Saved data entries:
=-=-=-=-=
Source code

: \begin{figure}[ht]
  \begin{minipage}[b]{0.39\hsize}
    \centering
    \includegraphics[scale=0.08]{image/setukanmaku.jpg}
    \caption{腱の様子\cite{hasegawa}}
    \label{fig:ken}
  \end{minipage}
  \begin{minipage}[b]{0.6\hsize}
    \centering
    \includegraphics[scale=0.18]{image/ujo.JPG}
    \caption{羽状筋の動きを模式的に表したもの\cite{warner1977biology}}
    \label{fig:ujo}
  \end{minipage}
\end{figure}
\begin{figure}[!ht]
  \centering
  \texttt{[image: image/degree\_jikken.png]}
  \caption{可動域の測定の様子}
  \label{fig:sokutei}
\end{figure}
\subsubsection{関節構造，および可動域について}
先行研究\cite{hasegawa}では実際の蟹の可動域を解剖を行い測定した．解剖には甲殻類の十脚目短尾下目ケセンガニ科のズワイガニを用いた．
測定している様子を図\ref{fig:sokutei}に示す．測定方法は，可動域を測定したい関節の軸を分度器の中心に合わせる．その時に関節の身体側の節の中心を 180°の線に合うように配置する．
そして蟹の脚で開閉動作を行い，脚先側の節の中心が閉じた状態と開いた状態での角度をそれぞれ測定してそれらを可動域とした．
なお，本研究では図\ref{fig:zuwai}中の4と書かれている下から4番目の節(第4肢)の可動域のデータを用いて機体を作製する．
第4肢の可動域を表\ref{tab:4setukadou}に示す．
=-=-=-=-=
* _What you have to do_: Could you copy out the data in full, exactly as it is written?

* _Final answer_:
Source code

: \begin{figure}[ht]
  \begin{minipage}[b]{0.39\hsize}
    \centering
    \includegraphics[scale=0.08]{image/setukanmaku.jpg}
    \caption{腱の様子\cite{hasegawa}}
    \label{fig:ken}
  \end{minipage}
  \begin{minipage}[b]{0.6\hsize}
    \centering
    \includegraphics[scale=0.18]{image/ujo.JPG}
    \caption{羽状筋の動きを模式的に表したもの\cite{warner1977biology}}
    \label{fig:ujo}
  \end{minipage}
\end{figure}
\begin{figure}[!ht]
  \centering
  \texttt{[image: image/degree\_jikken.png]}
  \caption{可動域の測定の様子}
  \label{fig:sokutei}
\end{figure}
\subsubsection{関節構造，および可動域について}
先行研究\cite{hasegawa}では実際の蟹の可動域を解剖を行い測定した．解剖には甲殻類の十脚目短尾下目ケセンガニ科のズワイガニを用いた．
測定している様子を図\ref{fig:sokutei}に示す．測定方法は，可動域を測定したい関節の軸を分度器の中心に合わせる．その時に関節の身体側の節の中心を 180°の線に合うように配置する．
そして蟹の脚で開閉動作を行い，脚先側の節の中心が閉じた状態と開いた状態での角度をそれぞれ測定してそれらを可動域とした．
なお，本研究では図\ref{fig:zuwai}中の4と書かれている下から4番目の節(第4肢)の可動域のデータを用いて機体を作製する．
第4肢の可動域を表\ref{tab:4setukadou}に示す．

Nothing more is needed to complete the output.